ひとつは、「話す」こと。大病院に行くまでの1か月間、私は信頼のおける人たちにこの事実を話して受け止めてもらい、癒しや、励ましや共感のメッセージをいただきました。
自分で処理できない不安に出会うと、私はこうして「話す」ことで自分を整えようとします。話を聞いてもらうこと、受け止めてもらうことで、癒され、また勇気づけられ、不要な情報を手放して少しずつ頭と心を整理できます。それを一旦寝かせて均せて丸めて、また話すことを繰り返します。

そして、もうひとつは「書くこと」。
これから起こりうることが怖い…そんな弱虫な自分が情けない…と娘にこぼした時、娘が冷静に応えました。
「今までうまずたゆまず働いてきた身体にほころびが出るのは当たり前。

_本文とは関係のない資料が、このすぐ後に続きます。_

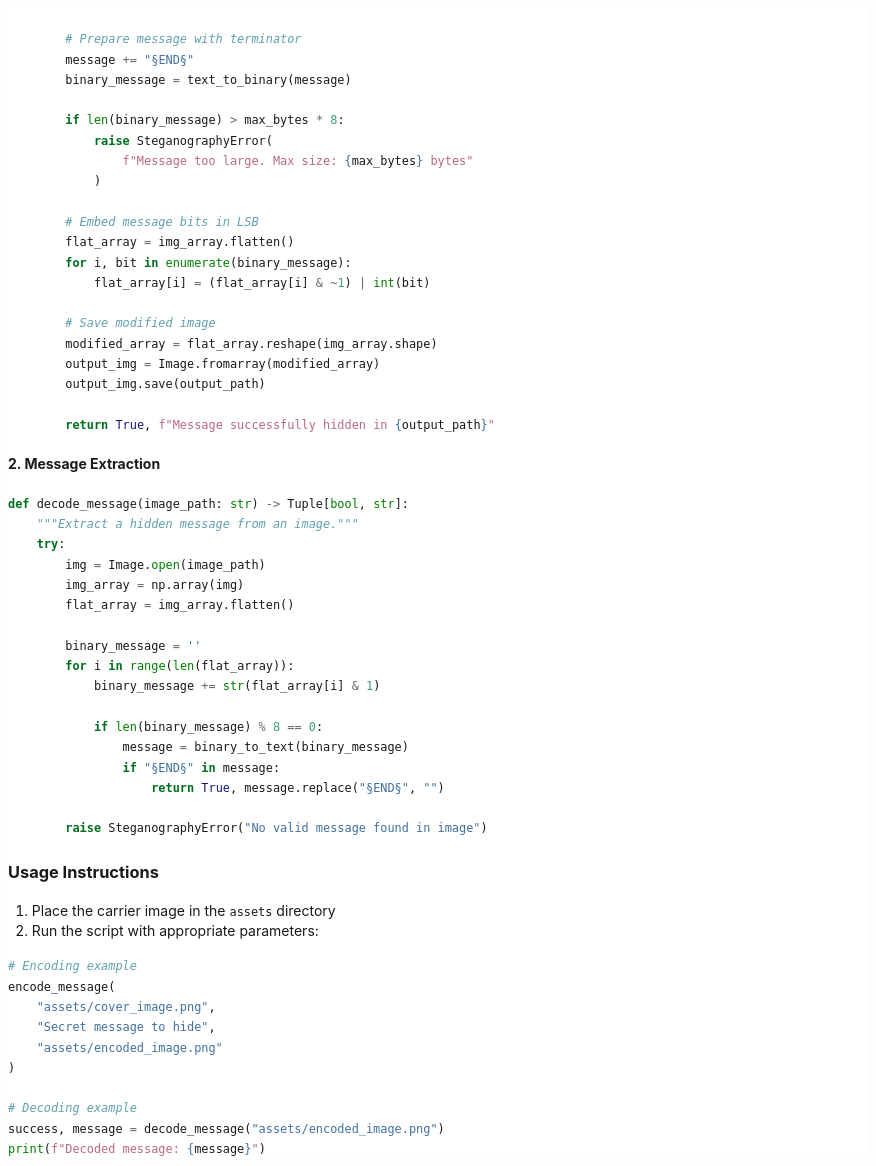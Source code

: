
 ```python

        # Prepare message with terminator
        message += "§END§"
        binary_message = text_to_binary(message)
        
        if len(binary_message) > max_bytes * 8:
            raise SteganographyError(
                f"Message too large. Max size: {max_bytes} bytes"
            )

        # Embed message bits in LSB
        flat_array = img_array.flatten()
        for i, bit in enumerate(binary_message):
            flat_array[i] = (flat_array[i] & ~1) | int(bit)

        # Save modified image
        modified_array = flat_array.reshape(img_array.shape)
        output_img = Image.fromarray(modified_array)
        output_img.save(output_path)

        return True, f"Message successfully hidden in {output_path}"
```

#### 2. Message Extraction
```python
def decode_message(image_path: str) -> Tuple[bool, str]:
    """Extract a hidden message from an image."""
    try:
        img = Image.open(image_path)
        img_array = np.array(img)
        flat_array = img_array.flatten()

        binary_message = ''
        for i in range(len(flat_array)):
            binary_message += str(flat_array[i] & 1)
            
            if len(binary_message) % 8 == 0:
                message = binary_to_text(binary_message)
                if "§END§" in message:
                    return True, message.replace("§END§", "")

        raise SteganographyError("No valid message found in image")
```

### Usage Instructions
1. Place the carrier image in the `assets` directory
2. Run the script with appropriate parameters:
```python
# Encoding example
encode_message(
    "assets/cover_image.png",
    "Secret message to hide",
    "assets/encoded_image.png"
)

# Decoding example
success, message = decode_message("assets/encoded_image.png")
print(f"Decoded message: {message}")
```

そして、怖いと思う気持ちも当たり前。お母さん、ブログを書いてるのなら、心の変遷を観察して書いてみたら? お母さんの得意な観察記録!同じように不安を抱える誰かの役に立てるかもよ」と。私は「あぁ、それならできるかもしれない。うん、おもしろそうやね。」と応じました。得意を思い出したこと、そして、それが人の役に立つかもしれないこと。私の心に躍動感が戻った瞬間でした。

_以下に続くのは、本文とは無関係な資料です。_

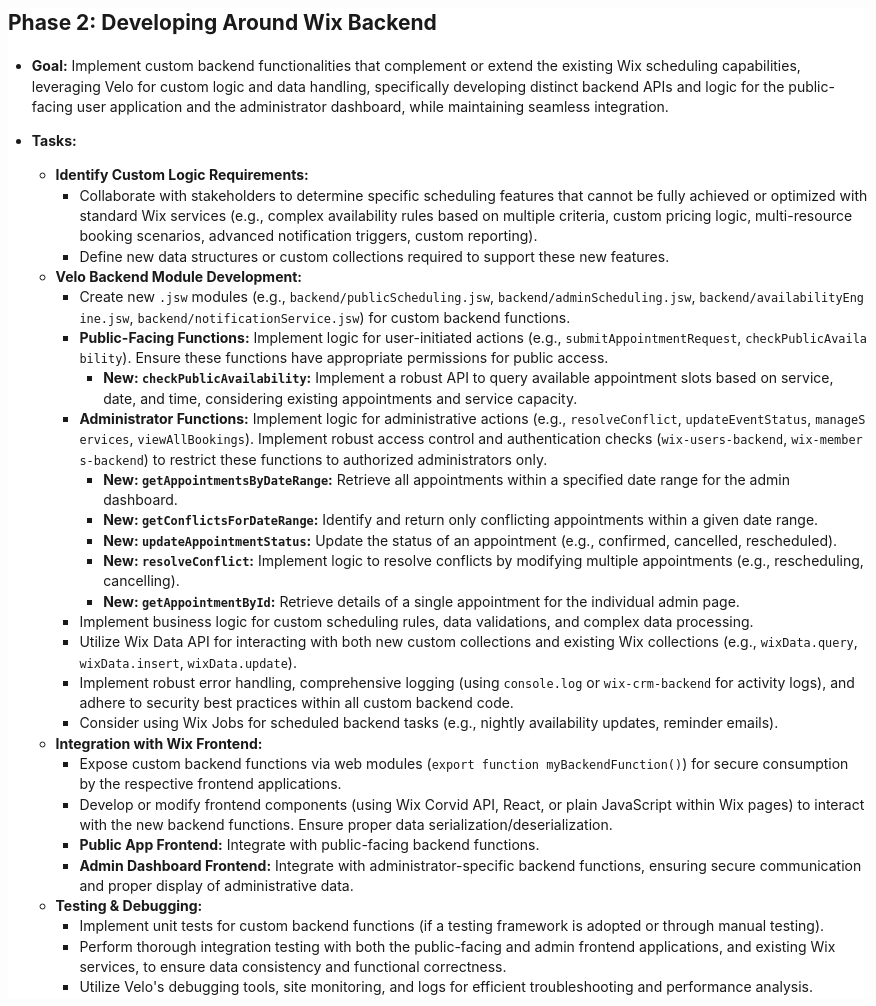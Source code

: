 ## Phase 2: Developing Around Wix Backend

*   **Goal:** Implement custom backend functionalities that complement or extend the existing Wix scheduling capabilities, leveraging Velo for custom logic and data handling, specifically developing distinct backend APIs and logic for the public-facing user application and the administrator dashboard, while maintaining seamless integration.

*   **Tasks:**
    *   **Identify Custom Logic Requirements:**
        *   Collaborate with stakeholders to determine specific scheduling features that cannot be fully achieved or optimized with standard Wix services (e.g., complex availability rules based on multiple criteria, custom pricing logic, multi-resource booking scenarios, advanced notification triggers, custom reporting).
        *   Define new data structures or custom collections required to support these new features.
    *   **Velo Backend Module Development:**
        *   Create new `.jsw` modules (e.g., `backend/publicScheduling.jsw`, `backend/adminScheduling.jsw`, `backend/availabilityEngine.jsw`, `backend/notificationService.jsw`) for custom backend functions.
        *   **Public-Facing Functions:** Implement logic for user-initiated actions (e.g., `submitAppointmentRequest`, `checkPublicAvailability`). Ensure these functions have appropriate permissions for public access.
            *   **New: `checkPublicAvailability`:** Implement a robust API to query available appointment slots based on service, date, and time, considering existing appointments and service capacity.
        *   **Administrator Functions:** Implement logic for administrative actions (e.g., `resolveConflict`, `updateEventStatus`, `manageServices`, `viewAllBookings`). Implement robust access control and authentication checks (`wix-users-backend`, `wix-members-backend`) to restrict these functions to authorized administrators only.
            *   **New: `getAppointmentsByDateRange`:** Retrieve all appointments within a specified date range for the admin dashboard.
            *   **New: `getConflictsForDateRange`:** Identify and return only conflicting appointments within a given date range.
            *   **New: `updateAppointmentStatus`:** Update the status of an appointment (e.g., confirmed, cancelled, rescheduled).
            *   **New: `resolveConflict`:** Implement logic to resolve conflicts by modifying multiple appointments (e.g., rescheduling, cancelling).
            *   **New: `getAppointmentById`:** Retrieve details of a single appointment for the individual admin page.
        *   Implement business logic for custom scheduling rules, data validations, and complex data processing.
        *   Utilize Wix Data API for interacting with both new custom collections and existing Wix collections (e.g., `wixData.query`, `wixData.insert`, `wixData.update`).
        *   Implement robust error handling, comprehensive logging (using `console.log` or `wix-crm-backend` for activity logs), and adhere to security best practices within all custom backend code.
        *   Consider using Wix Jobs for scheduled backend tasks (e.g., nightly availability updates, reminder emails).
    *   **Integration with Wix Frontend:**
        *   Expose custom backend functions via web modules (`export function myBackendFunction()`) for secure consumption by the respective frontend applications.
        *   Develop or modify frontend components (using Wix Corvid API, React, or plain JavaScript within Wix pages) to interact with the new backend functions. Ensure proper data serialization/deserialization.
        *   **Public App Frontend:** Integrate with public-facing backend functions.
        *   **Admin Dashboard Frontend:** Integrate with administrator-specific backend functions, ensuring secure communication and proper display of administrative data.
    *   **Testing & Debugging:**
        *   Implement unit tests for custom backend functions (if a testing framework is adopted or through manual testing).
        *   Perform thorough integration testing with both the public-facing and admin frontend applications, and existing Wix services, to ensure data consistency and functional correctness.
        *   Utilize Velo's debugging tools, site monitoring, and logs for efficient troubleshooting and performance analysis.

それからというもの、私はブログに書くために、自分の心を観察し始めました。もうひとりの自分が俯瞰して私を見ている感覚です。「あなたは何を怖れているの?」と私が私に問いかけました。
最初は「痛くて苦しいであろうこと」や「経済的な問題」という物理的な答えが出てきましたが、さらに向き合うと「自分の存在意義が無くなるのではないか(自分が要らない人間になるのではないか)」「つながりを失うのではないか(二度と会えなくなるのではないか)」ということこそが怖れの正体のように思えてきました。
すると、見えてきたものがありました。たとえ私が弱虫であっても、私がただここに居ることで喜んでくれる人たちがいる。心が通い合う人たちがいる。私には、大切なものは全て備わっているではないか…ということを思い出すと、感謝の涙が溢れました。

「話すこと」は人との対話、「書くこと」は自分との対話。私は「話すこと」と「書くこと」を通して、秋の海に感じた「忘れ物」を見つけたように思いました。すると、心もとなさがすーっとほどけて、心の波が収まっていきました。

これから出会う冬の海、春の海、そして夏の海。辛い時も、嬉しい時も、「話すこと」と「書くこと」は私の力になってくれることでしょう。
今回のブログで任期を終え、最後の襷を上村さんに繋ぎます。